Last
night little Ally unwisely chose to walk home from school in the snow. She received a note to wait for me to come
pick her up after choir practice, but for some reason, she chose to ignore the
directive from her mother. She first walked
to the church, and then she tried to make her own way home. By the time she staggered home through the
freezing storm an hour later without hat or boots or her coat zipped up (lucky
she had gloves), she was soaked. And she
knew she was in trouble. Needless to
say, she thawed out, received a stern talking to, and shivered until bedtime.
It
reminded me of a time when I was in high school where I was hanging with my
friend Jon and Steve out at The Coop one wintry Friday night. For those who don’t know, The Coop was
literally a large chicken coop converted into an apartment on the back of Jon’s
parents’ property. A bunch of us pitched
in labor one summer to clean and refinish the insides. (Some of that process could possibly make its
way into another of these narratives.) It’s
where we would hold massive parties, crash after long adventures, eat Rally
burgers, listen to tunes, discuss the mysteries of the universe—such as girls
or road trips, play poker, and do other guys things.
Back
on track now, the three of us were chillin’ at the coop on a snowy night. I believe we had finished working late and
decided to crash. The snow had been
coming down heavily during the day, but it had slowed to a light flurry. We were bored and a little stir crazy, so we
decided to go for a walk.
Shortly
after eleven p.m. we crossed the highway and tramped onto the white blanket
that lay across the farmers’ fields. For
a short time we joked, wrote our names in the snow, and goofed off, but then the
snow picked up and a stiff breeze started blowing the whiteness sideways into
our faces, silencing our raucousness. We
trudged on.
The soft fluff that drifted
through the air muffled the noise of the scarce cars that slid by and enveloped
the night in a reverent silence. We
trudged through the fields, over small hills, and down frozen gullies. After a while the wind picked up and blew out
the clouds, leaving the sky black and star-pocked. From the top of a small rise we finally
paused, a checkerboard of frozen fields before us, the lights of the city
behind us. As quickly as the wind had
picked up, it disappeared. Time held its
icy breath and left us to inhale Winter’s richness and ponder its cruel
potency. God tapped us on the shoulder.
“Cool,”
one of us muttered, expelling visible breath.
I
don’t think another word was spoken.
Usually we would be joking, singing, or generally making noise, but
tonight it wasn’t necessary.
Understanding hung in the air like our visible breath. Later we hiked back into town by way of an
ice-covered rutty farm road and were picked up by Jon’s dad at the Quik Trip
convenience store where we had stopped for hot chocolate and MSG-laden
microwaveable grub. I believe it might
have been around two a.m. by this time. We
knew we were in deep (frozen) doggie-doo.
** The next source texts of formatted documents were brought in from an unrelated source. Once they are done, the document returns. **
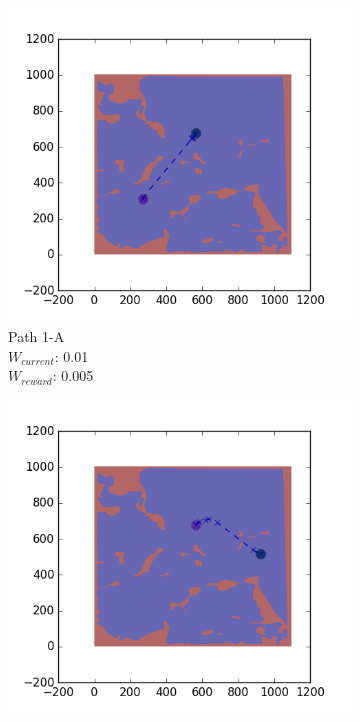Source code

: \documentclass{tamuccthesis}
\begin{document}
\begin{figure}
    \centering
    \begin{subfigure}[b]{0.24\textwidth}
        \centering
            \includegraphics[width=\textwidth,trim={4cm 3cm 2cm 3cm},clip]{EXP3RG_PathAa_-1_-1_0d01_0d005.png}
        \caption[]{{\small Path 1-A \\ $W_{current}$: 0.01 \\ $W_{reward}$: 0.005}}    
        \label{fig:Path_1-A_upReward_upWork_b}
    \end{subfigure}
    \begin{subfigure}[b]{0.24\textwidth}  
        \centering 
        \includegraphics[width=\textwidth,trim={4cm 3cm 2cm 3cm},clip]{EXP3RG_PathBa_-1_-1_0d01_0d005.png}

\end{subfigure}
\end{figure}
\end{document}
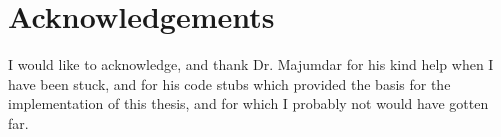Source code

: \chapter{Acknowledgements}

I would like to acknowledge, and thank Dr. Majumdar for his kind help when I
have been stuck, and for his code stubs which provided the basis for the
implementation of this thesis, and for which I probably not would have gotten far.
The parental figures were all furious and demanded that we explain
ourselves.
We
couldn’t. Our wanderlust and its bonding
powers overwhelmed us and imprinted an indelible experience that left the three
of us without words.
For us, we shared something that
didn’t need explaining.
Even though it was wrong,
Ally, I understand.
I also had a friend named Jon in high school who enjoyed Rally burgers. What are the odds?